Après avoir honoré de sa présence le Festival International du Film Policier de Beaune, Park Chan-wook en a fait de même au Brussels International Fantastic Film Festival (BIFFF) où nous l’avons (brièvement) rencontré, le cinéaste étant apparemment quelque peu éprouvé par ses voyages successifs. La préparation de cette entrevue nous ayant toutefois donné l’occasion de nous replonger dans sa filmographie et de nous interroger sur ce qui caractérise son cinéma, le fruit de la réflexion préparatoire à une rencontre manquée a pu nous servir de base à ce court texte, entrecoupé des réponses succinctes du réalisateur.

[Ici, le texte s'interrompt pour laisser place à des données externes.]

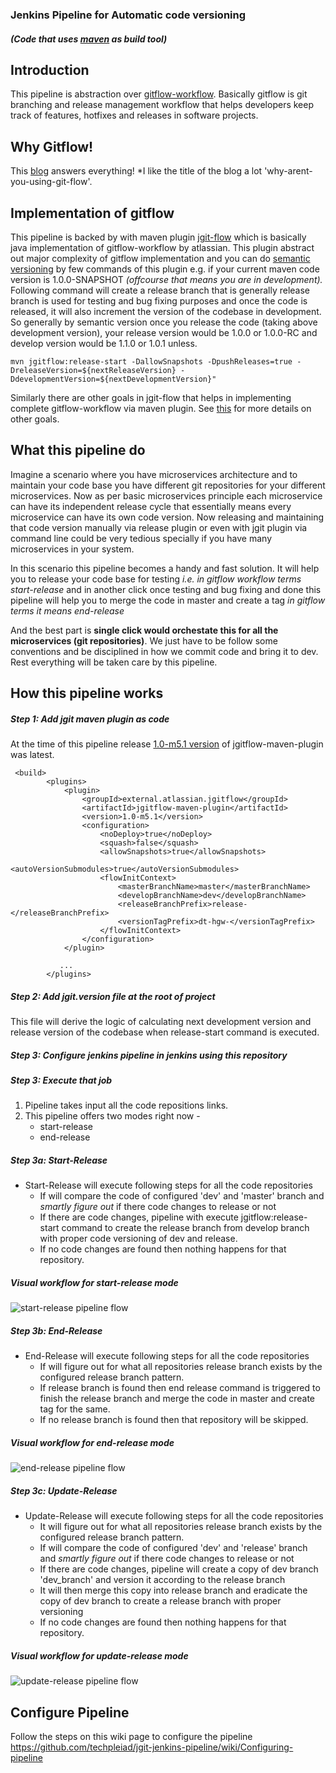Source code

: ### Jenkins Pipeline for Automatic code versioning

##### (Code that uses [maven](https://maven.apache.org/) as build tool)

## Introduction

This pipeline is abstraction over [gitflow-workflow](https://nvie.com/posts/a-successful-git-branching-model). Basically gitflow is git branching and release management workflow that helps developers keep track of features, hotfixes and releases in software projects.

## Why Gitflow!

This [blog](https://jeffkreeftmeijer.com/git-flow/) answers everything!
\*I like the title of the blog a lot 'why-arent-you-using-git-flow'.

## Implementation of gitflow

This pipeline is backed by with maven plugin [jgit-flow](https://bitbucket.org/atlassian/jgit-flow) which is basically java implementation of gitflow-workflow by atlassian.
This plugin abstract out major complexity of gitflow implementation and you can do [semantic versioning](https://semver.org/) by few commands of this plugin e.g. if your current maven code version is 1.0.0-SNAPSHOT _(offcourse that means you are in development)._
Following command will create a release branch that is generally release branch is used for testing and bug fixing purposes and once the code is released, it will also increment the version of the codebase in development. So generally by semantic version once you release the code (taking above development version), your release version would be 1.0.0 or 1.0.0-RC and develop version would be 1.1.0 or 1.0.1 unless.

`mvn jgitflow:release-start -DallowSnapshots -DpushReleases=true -DreleaseVersion=${nextReleaseVersion} -DdevelopmentVersion=${nextDevelopmentVersion}"`

Similarly there are other goals in jgit-flow that helps in implementing complete gitflow-workflow via maven plugin. See [this](https://bitbucket.org/atlassian/jgit-flow/wiki/goals.wiki#!goals-overview) for more details on other goals.

## What this pipeline do

Imagine a scenario where you have microservices architecture and to maintain your code base you have different git repositories for your different microservices.
Now as per basic microservices principle each microservice can have its independent release cycle that essentially means every microservice can have its own code version.
Now releasing and maintaining that code version manually via release plugin or even with jgit plugin via command line could be very tedious specially if you have many microservices in your system.

In this scenario this pipeline becomes a handy and fast solution. It will help you to release your code base for testing _i.e. in gitflow workflow terms start-release_ and in another click once testing and bug fixing and done this pipeline will help you to merge the code in master and create a tag _in gitflow terms it means end-release_

And the best part is **single click would orchestate this for all the microservices (git repositories)**. We just have to be follow some conventions and be disciplined in how we commit code and bring it to dev.
Rest everything will be taken care by this pipeline.

## How this pipeline works

##### Step 1: Add jgit maven plugin as code

At the time of this pipeline release [1.0-m5.1 version](https://mvnrepository.com/artifact/external.atlassian.jgitflow/jgitflow-maven-plugin) of jgitflow-maven-plugin was latest.

```
 <build>
        <plugins>
            <plugin>
                <groupId>external.atlassian.jgitflow</groupId>
                <artifactId>jgitflow-maven-plugin</artifactId>
                <version>1.0-m5.1</version>
                <configuration>
                    <noDeploy>true</noDeploy>
                    <squash>false</squash>
                    <allowSnapshots>true</allowSnapshots>
                    <autoVersionSubmodules>true</autoVersionSubmodules>
                    <flowInitContext>
                        <masterBranchName>master</masterBranchName>
                        <developBranchName>dev</developBranchName>
                        <releaseBranchPrefix>release-</releaseBranchPrefix>
                        <versionTagPrefix>dt-hgw-</versionTagPrefix>
                    </flowInitContext>
                </configuration>
            </plugin>

           ...
        </plugins>
```

##### Step 2: Add jgit.version file at the root of project

This file will derive the logic of calculating next development version and release version of the codebase when release-start command is executed.

##### Step 3: Configure jenkins pipeline in jenkins using this repository

##### Step 3: Execute that job

1. Pipeline takes input all the code repositions links.
2. This pipeline offers two modes right now -
   - start-release
   - end-release

##### Step 3a: Start-Release

- Start-Release will execute following steps for all the code repositories
  - If will compare the code of configured 'dev' and 'master' branch and _smartly figure out_ if there code changes to release or not
  - If there are code changes, pipeline with execute jgitflow:release-start command to create the release branch from develop branch with proper code versioning of dev and release.
  - If no code changes are found then nothing happens for that repository.

##### Visual workflow for start-release mode

![start-release pipeline flow](http://www.plantuml.com/plantuml/png/VP51ZzCm58Jl_XMZSjcjH2lWLg7L2X0IUre1HwJAYIVfAyvpP3ljykz9JHgXbdA85FcDlpSpVapPnZnqtjWwXuZ59nuMi0cE1zEF8wcbjvgnUAB-54rbk2__UEMbtUKsachCU06l7ywZ3RwePB4UJw72tOT1lCDHyWxFDjgEcJ7T6sEipwEo7pAQ4D5BJozACr5ctWRVCdkysKnYwptoZbWkw-28o3uaoI4AqtA9k_Euapg6n7YGcWbNqljRUzvEUqR-UZq6emzzHythzKYlejLw1xKTOTKLJMTJPhmShsxntstmFKhRCXQRSsogCyQ7qEDvEW9VM0zPWfQ2pi6akBiAP03WUkSCIvsDsVz28-fI0HM4awPXfDP4nNmazP_1hyEMVUK96toy84b24mPrHVD_MxNrzU1jvXzFofUCQVcvpWDZag0d3pyqqjCcpeTeOkZ-wiMn4QM3AFQjvDLPruZdwhQVhnDsxcL8ecr1eFT3AshAPVf4QBZipk0cURkTdmhlrNPyW2HeoA2NLYhFyhfJhkqMH_4U5U53sz8LCjMPqpVJJnLjy5bKqWxxK9d7SJnq_ZS0)

##### Step 3b: End-Release

- End-Release will execute following steps for all the code repositories
  - If will figure out for what all repositories release branch exists by the configured release branch pattern.
  - If release branch is found then end release command is triggered to finish the release branch and merge the code in master and create tag for the same.
  - If no release branch is found then that repository will be skipped.

##### Visual workflow for end-release mode

![end-release pipeline flow](http://www.plantuml.com/plantuml/png/TP11RzGm48Nl_XLFowLT2IGuHgYg44AYfmguLquySMPnRCip2VJVuxKsGNJfRPGt-TutlXUrHPSv63jeAZXyflK0At2qcbmZ7ZZRg3WyKFp9KLfuQZFU1FQJ-a8KZQa_uEtT5dNu6bdP1Zoa7ZUV5WuElrWdFDfYPr8gSckCiK7hPbuKOstFd2bm97EXxBmEtvKotdUNPHi2T28SZqDoX48v2LT_9ZaUSRF5Cmyb2PML1n9ShTw-rlEXmu_2tbDfc5sBeZCcf9JnUFa4-at3efnYEs0hvcPvLMW0uBfpXuqSdO37nZfpFAyKNt2UwnZ82g4lDWvJLM1HGIg8IT-rZlQi8xxzkpYc9RgM_rTZssO1HKSE_NEJE7bMvB1uFglCiwsGHg4WL3jV-1Yysl3qj9-2Zz7ET0UMipKeiES-KBjyurMBTivvQ6__b-XexV258yk4K-hDVOsNEVm1)

##### Step 3c: Update-Release

- Update-Release will execute following steps for all the code repositories
  - It will figure out for what all repositories release branch exists by the configured release branch pattern.
  - If will compare the code of configured 'dev' and 'release' branch and _smartly figure out_ if there code changes to release or not
  - If there are code changes, pipeline will create a copy of dev branch 'dev_branch' and version it according to the release branch
  - It will then merge this copy into release branch and eradicate the copy of dev branch to create a release branch with proper versioning
  - If no code changes are found then nothing happens for that repository.

##### Visual workflow for update-release mode

![update-release pipeline flow](http://www.plantuml.com/plantuml/png/jPD1Qzmm48Nl-XMFz98ij4jxN4e8RIWqK0XjxulMVlPEgfMCD7QQVr-ji1rgK_RKWy7M6xttpKY-IsgZzYTdRAKXukgUmnLiGit1T5cIIZhh5LSFzB_4fo8-bNUyST8UjOsaDoPlmDlRIThXgnSLw_0G3hZ-r8khyInwnAEDzaHbJ3V66EiqLtQzeWaHdNHqucb6bzblXn_A3kztOx5r3deaDfigr4Ha5v9aVc7QR70zoIUfOaYCWrHCM9NU_2ldmmu_exGjOx6PiUXhOrm87Hx79V0tgrub-DB052o5SXLe062TEPiruki4QOhNsQULWNxXyu98Hvk8GxI-EcO4IPeG8dpGToMZZBN1zxyBcz3xkkWNEDB9HdKl8yyPf23KqZICz5Lsf3wJFX_0Tbjps6xpsAslo_U8TruRmsQWpmiRIGke2s3FuXogIAk4pL3T2qA3332sEF7ipz8CDJ0c2HwYi5KLOYs-XOR572ymV6DikVONhs7PzGHJxdiNGySuCUJa2pdtTDHra9ctqIN2X-MHNB3Tx-TRX8_UddWBIV11GIUj71pBfHkxsE_Bg74WN6XRlXvG-GLUCLP3_Ay49VtylBhN77Ru8bxI4K_XOEwot9_S7m00)

## Configure Pipeline

Follow the steps on this wiki page to configure the pipeline https://github.com/techpleiad/jgit-jenkins-pipeline/wiki/Configuring-pipeline

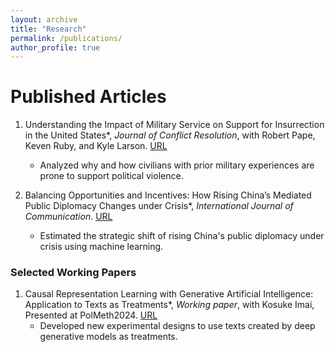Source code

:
 ```yaml
---
layout: archive
title: "Research"
permalink: /publications/
author_profile: true
---
```



# Published Articles
1. Understanding the Impact of Military Service on Support for Insurrection in the United States*, *Journal of Conflict Resolution*, with Robert Pape, Keven Ruby, and Kyle Larson. [URL](https://journals.sagepub.com/doi/10.1177/00220027241267216)
   - Analyzed why and how civilians with prior military experiences are prone to support political violence.

2. Balancing Opportunities and Incentives: How Rising China’s Mediated Public Diplomacy Changes under Crisis*, *International Journal of Communication*. [URL](https://ijoc.org/index.php/ijoc/article/view/18676)
   - Estimated the strategic shift of rising China's public diplomacy under crisis using machine learning.

### Selected Working Papers
1. Causal Representation Learning with Generative Artificial Intelligence: Application to Texts as Treatments*, *Working paper*, with Kosuke Imai, Presented at PolMeth2024. [URL](https://arxiv.org/abs/2410.00903)
   - Developed new experimental designs to use texts created by deep generative models as treatments.

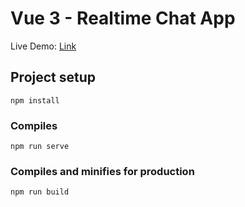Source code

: # Vue 3 - Realtime Chat App

Live Demo: [Link](https://heychat-1798e.web.app)

## Project setup

```
npm install
```

### Compiles 

```
npm run serve
```

### Compiles and minifies for production

```
npm run build
```
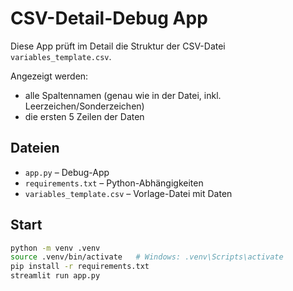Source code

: # CSV-Detail-Debug App

Diese App prüft im Detail die Struktur der CSV-Datei `variables_template.csv`.

Angezeigt werden:
- alle Spaltennamen (genau wie in der Datei, inkl. Leerzeichen/Sonderzeichen)
- die ersten 5 Zeilen der Daten

## Dateien
- `app.py` – Debug-App
- `requirements.txt` – Python-Abhängigkeiten
- `variables_template.csv` – Vorlage-Datei mit Daten

## Start
```bash
python -m venv .venv
source .venv/bin/activate   # Windows: .venv\Scripts\activate
pip install -r requirements.txt
streamlit run app.py
```
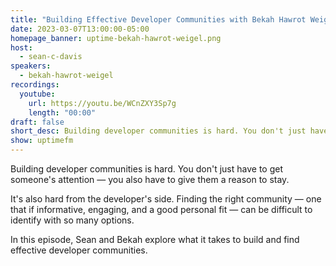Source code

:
 ```yaml
---
title: "Building Effective Developer Communities with Bekah Hawrot Weigel"
date: 2023-03-07T13:00:00-05:00
homepage_banner: uptime-bekah-hawrot-weigel.png
host:
  - sean-c-davis
speakers:
  - bekah-hawrot-weigel
recordings:
  youtube:
    url: https://youtu.be/WCnZXY3Sp7g
    length: "00:00"
draft: false
short_desc: Building developer communities is hard. You don't just have to get someone's attention — you also have to give them a reason to stay. In this episode, Sean and Bekah explore what it takes to build and find effective developer communities.
show: uptimefm
---
```


Building developer communities is hard. You don't just have to get someone's attention — you also have to give them a reason to stay.

It's also hard from the developer's side. Finding the right community — one that if informative, engaging, and a good personal fit — can be difficult to identify with so many options.

In this episode, Sean and Bekah explore what it takes to build and find effective developer communities.

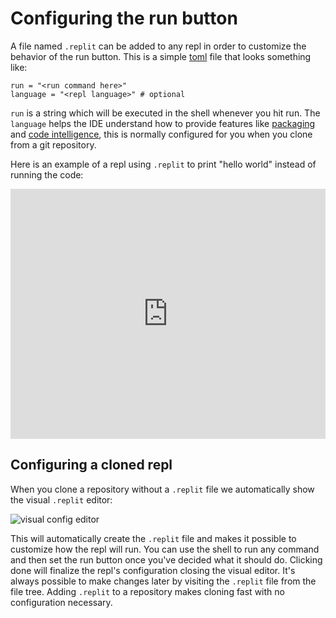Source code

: # Configuring the run button

A file named `.replit` can be added to any repl in order to customize the behavior of the run button. This is a simple [toml](https://github.com/toml-lang/toml) file that looks something like:

```
run = "<run command here>"
language = "<repl language>" # optional
```

`run` is a string which will be executed in the shell whenever you hit run. The `language` helps the IDE understand how to provide features like [packaging](https://blog.repl.it/upm) and [code intelligence](https://blog.repl.it/intel), this is normally configured for you when you clone from a git repository.

Here is an example of a repl using `.replit` to print "hello world" instead of running the code:

<iframe height="400px" width="100%" src="https://repl.it/@turbio/dotreplit-example?lite=true" scrolling="no" frameborder="no" allowtransparency="true" allowfullscreen="true" sandbox="allow-forms allow-pointer-lock allow-popups allow-same-origin allow-scripts allow-modals"></iframe>

## Configuring a cloned repl

When you clone a repository without a `.replit` file we automatically show the visual `.replit` editor:

![visual config editor](https://docs.repl.it/images/config_plugin.png)

This will automatically create the `.replit` file and makes it possible to customize how the repl will run. You can use the shell to run any command and then set the run button once you've decided what it should do. Clicking done will finalize the repl's configuration closing the visual editor. It's always possible to make changes later by visiting the `.replit` file from the file tree. Adding `.replit` to a repository makes cloning fast with no configuration necessary.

Les films revus pour préparer la rencontre furent les suivants : Sympathy for Mr Vengeance, Oldboy, Lady Vengeance, I’m a Cyborg But That’s Ok, Thrist et StokerMademoiselle ayant été vu relativement récemment et étant encore frais dans notre esprit. Si l’on sait que Park Chan-wook a conçu les trois premiers films cités comme les éléments constitutifs d’une trilogie sur la vengeance, une vraie cohérence thématique et esthétique apparaît également entre ses trois derniers longs métrages. Thirst, Stoker et Mademoiselle semblent ainsi former eux aussi une trilogie, qui serait consacrée à la manipulation et/ou à la figure de l’étranger. Interrogé par nos soins sur le sujet, le cinéaste évoque pour sa part une autre trilogie fantasmée : « Une fois, par plaisanterie, je me suis pris à relier mentalement trois films. Mais il s’agissait de I’m a Cyborg But That’s Ok, Stoker et Mademoiselle. Il s’agirait dès lors d’une trilogie autour de l’apprentissage et du passage à l’âge adulte d’une jeune femme. »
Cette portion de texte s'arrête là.